Task input START
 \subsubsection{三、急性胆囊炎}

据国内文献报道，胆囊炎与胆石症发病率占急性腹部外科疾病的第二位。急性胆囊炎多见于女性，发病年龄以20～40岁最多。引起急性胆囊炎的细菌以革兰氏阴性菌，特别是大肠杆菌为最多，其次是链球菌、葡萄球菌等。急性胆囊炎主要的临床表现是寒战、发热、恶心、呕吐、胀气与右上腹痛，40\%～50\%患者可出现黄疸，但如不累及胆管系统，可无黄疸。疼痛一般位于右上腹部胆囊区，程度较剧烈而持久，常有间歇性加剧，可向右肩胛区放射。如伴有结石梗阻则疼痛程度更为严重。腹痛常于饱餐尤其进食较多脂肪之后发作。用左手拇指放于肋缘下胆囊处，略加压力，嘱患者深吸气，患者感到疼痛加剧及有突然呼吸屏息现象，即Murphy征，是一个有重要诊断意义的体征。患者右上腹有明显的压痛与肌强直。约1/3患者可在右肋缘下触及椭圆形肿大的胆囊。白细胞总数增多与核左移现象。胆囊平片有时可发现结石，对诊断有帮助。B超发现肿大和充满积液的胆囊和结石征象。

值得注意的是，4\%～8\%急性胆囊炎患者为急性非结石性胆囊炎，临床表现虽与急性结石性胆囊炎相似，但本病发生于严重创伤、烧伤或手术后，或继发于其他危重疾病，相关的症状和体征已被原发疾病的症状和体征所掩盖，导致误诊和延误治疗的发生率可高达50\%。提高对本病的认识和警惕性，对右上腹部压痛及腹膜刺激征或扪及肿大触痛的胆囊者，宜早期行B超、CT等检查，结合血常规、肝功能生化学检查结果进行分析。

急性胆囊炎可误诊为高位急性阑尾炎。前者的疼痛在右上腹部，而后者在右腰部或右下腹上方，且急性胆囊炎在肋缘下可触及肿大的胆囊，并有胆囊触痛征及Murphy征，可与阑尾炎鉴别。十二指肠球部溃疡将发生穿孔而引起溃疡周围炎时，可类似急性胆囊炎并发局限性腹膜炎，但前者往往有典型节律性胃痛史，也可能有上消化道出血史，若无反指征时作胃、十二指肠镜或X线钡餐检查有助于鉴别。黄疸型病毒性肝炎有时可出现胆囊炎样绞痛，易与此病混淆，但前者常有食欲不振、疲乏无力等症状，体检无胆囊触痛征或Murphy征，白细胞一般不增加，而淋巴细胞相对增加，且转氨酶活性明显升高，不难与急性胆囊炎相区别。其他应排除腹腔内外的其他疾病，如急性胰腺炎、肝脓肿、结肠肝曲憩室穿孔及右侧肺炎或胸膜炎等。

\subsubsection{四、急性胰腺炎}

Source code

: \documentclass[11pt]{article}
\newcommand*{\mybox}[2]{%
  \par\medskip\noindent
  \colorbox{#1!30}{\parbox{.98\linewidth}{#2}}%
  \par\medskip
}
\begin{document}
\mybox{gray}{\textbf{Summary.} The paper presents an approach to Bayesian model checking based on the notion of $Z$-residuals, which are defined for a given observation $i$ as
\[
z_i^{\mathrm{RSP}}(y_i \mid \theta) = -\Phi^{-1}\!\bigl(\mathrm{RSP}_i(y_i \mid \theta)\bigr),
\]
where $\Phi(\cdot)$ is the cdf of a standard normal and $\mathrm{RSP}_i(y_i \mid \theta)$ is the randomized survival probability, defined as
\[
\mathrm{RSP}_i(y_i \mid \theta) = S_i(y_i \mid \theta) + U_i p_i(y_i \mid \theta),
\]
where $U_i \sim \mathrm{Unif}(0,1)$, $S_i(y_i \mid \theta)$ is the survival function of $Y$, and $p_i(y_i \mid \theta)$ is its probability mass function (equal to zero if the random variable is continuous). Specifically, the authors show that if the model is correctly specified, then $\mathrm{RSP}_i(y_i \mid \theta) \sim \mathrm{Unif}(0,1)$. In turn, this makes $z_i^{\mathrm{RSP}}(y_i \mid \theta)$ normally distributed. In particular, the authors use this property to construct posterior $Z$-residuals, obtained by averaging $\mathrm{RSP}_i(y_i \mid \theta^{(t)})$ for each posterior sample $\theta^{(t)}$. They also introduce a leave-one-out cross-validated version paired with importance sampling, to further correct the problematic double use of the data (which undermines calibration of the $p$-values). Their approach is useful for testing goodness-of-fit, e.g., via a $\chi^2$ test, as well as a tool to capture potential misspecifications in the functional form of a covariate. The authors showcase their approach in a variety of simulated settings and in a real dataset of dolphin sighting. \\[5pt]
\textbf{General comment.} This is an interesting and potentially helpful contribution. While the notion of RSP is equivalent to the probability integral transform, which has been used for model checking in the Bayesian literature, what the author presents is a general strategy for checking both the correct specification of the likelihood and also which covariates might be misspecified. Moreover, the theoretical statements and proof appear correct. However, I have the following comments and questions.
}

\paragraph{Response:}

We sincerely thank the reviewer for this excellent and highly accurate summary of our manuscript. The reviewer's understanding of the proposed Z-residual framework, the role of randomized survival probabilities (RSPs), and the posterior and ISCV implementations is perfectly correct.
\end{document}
Task input END
Task requirements:
Reproduce each line of the data without any change.

Answer to this problem:
 \subsubsection{三、急性胆囊炎}

据国内文献报道，胆囊炎与胆石症发病率占急性腹部外科疾病的第二位。急性胆囊炎多见于女性，发病年龄以20～40岁最多。引起急性胆囊炎的细菌以革兰氏阴性菌，特别是大肠杆菌为最多，其次是链球菌、葡萄球菌等。急性胆囊炎主要的临床表现是寒战、发热、恶心、呕吐、胀气与右上腹痛，40\%～50\%患者可出现黄疸，但如不累及胆管系统，可无黄疸。疼痛一般位于右上腹部胆囊区，程度较剧烈而持久，常有间歇性加剧，可向右肩胛区放射。如伴有结石梗阻则疼痛程度更为严重。腹痛常于饱餐尤其进食较多脂肪之后发作。用左手拇指放于肋缘下胆囊处，略加压力，嘱患者深吸气，患者感到疼痛加剧及有突然呼吸屏息现象，即Murphy征，是一个有重要诊断意义的体征。患者右上腹有明显的压痛与肌强直。约1/3患者可在右肋缘下触及椭圆形肿大的胆囊。白细胞总数增多与核左移现象。胆囊平片有时可发现结石，对诊断有帮助。B超发现肿大和充满积液的胆囊和结石征象。

值得注意的是，4\%～8\%急性胆囊炎患者为急性非结石性胆囊炎，临床表现虽与急性结石性胆囊炎相似，但本病发生于严重创伤、烧伤或手术后，或继发于其他危重疾病，相关的症状和体征已被原发疾病的症状和体征所掩盖，导致误诊和延误治疗的发生率可高达50\%。提高对本病的认识和警惕性，对右上腹部压痛及腹膜刺激征或扪及肿大触痛的胆囊者，宜早期行B超、CT等检查，结合血常规、肝功能生化学检查结果进行分析。

急性胆囊炎可误诊为高位急性阑尾炎。前者的疼痛在右上腹部，而后者在右腰部或右下腹上方，且急性胆囊炎在肋缘下可触及肿大的胆囊，并有胆囊触痛征及Murphy征，可与阑尾炎鉴别。十二指肠球部溃疡将发生穿孔而引起溃疡周围炎时，可类似急性胆囊炎并发局限性腹膜炎，但前者往往有典型节律性胃痛史，也可能有上消化道出血史，若无反指征时作胃、十二指肠镜或X线钡餐检查有助于鉴别。黄疸型病毒性肝炎有时可出现胆囊炎样绞痛，易与此病混淆，但前者常有食欲不振、疲乏无力等症状，体检无胆囊触痛征或Murphy征，白细胞一般不增加，而淋巴细胞相对增加，且转氨酶活性明显升高，不难与急性胆囊炎相区别。其他应排除腹腔内外的其他疾病，如急性胰腺炎、肝脓肿、结肠肝曲憩室穿孔及右侧肺炎或胸膜炎等。

\subsubsection{四、急性胰腺炎}

Source code

: \documentclass[11pt]{article}
\newcommand*{\mybox}[2]{%
  \par\medskip\noindent
  \colorbox{#1!30}{\parbox{.98\linewidth}{#2}}%
  \par\medskip
}
\begin{document}
\mybox{gray}{\textbf{Summary.} The paper presents an approach to Bayesian model checking based on the notion of $Z$-residuals, which are defined for a given observation $i$ as
\[
z_i^{\mathrm{RSP}}(y_i \mid \theta) = -\Phi^{-1}\!\bigl(\mathrm{RSP}_i(y_i \mid \theta)\bigr),
\]
where $\Phi(\cdot)$ is the cdf of a standard normal and $\mathrm{RSP}_i(y_i \mid \theta)$ is the randomized survival probability, defined as
\[
\mathrm{RSP}_i(y_i \mid \theta) = S_i(y_i \mid \theta) + U_i p_i(y_i \mid \theta),
\]
where $U_i \sim \mathrm{Unif}(0,1)$, $S_i(y_i \mid \theta)$ is the survival function of $Y$, and $p_i(y_i \mid \theta)$ is its probability mass function (equal to zero if the random variable is continuous). Specifically, the authors show that if the model is correctly specified, then $\mathrm{RSP}_i(y_i \mid \theta) \sim \mathrm{Unif}(0,1)$. In turn, this makes $z_i^{\mathrm{RSP}}(y_i \mid \theta)$ normally distributed. In particular, the authors use this property to construct posterior $Z$-residuals, obtained by averaging $\mathrm{RSP}_i(y_i \mid \theta^{(t)})$ for each posterior sample $\theta^{(t)}$. They also introduce a leave-one-out cross-validated version paired with importance sampling, to further correct the problematic double use of the data (which undermines calibration of the $p$-values). Their approach is useful for testing goodness-of-fit, e.g., via a $\chi^2$ test, as well as a tool to capture potential misspecifications in the functional form of a covariate. The authors showcase their approach in a variety of simulated settings and in a real dataset of dolphin sighting. \\[5pt]
\textbf{General comment.} This is an interesting and potentially helpful contribution. While the notion of RSP is equivalent to the probability integral transform, which has been used for model checking in the Bayesian literature, what the author presents is a general strategy for checking both the correct specification of the likelihood and also which covariates might be misspecified. Moreover, the theoretical statements and proof appear correct. However, I have the following comments and questions.
}

\paragraph{Response:}

We sincerely thank the reviewer for this excellent and highly accurate summary of our manuscript. The reviewer's understanding of the proposed Z-residual framework, the role of randomized survival probabilities (RSPs), and the posterior and ISCV implementations is perfectly correct.
\end{document}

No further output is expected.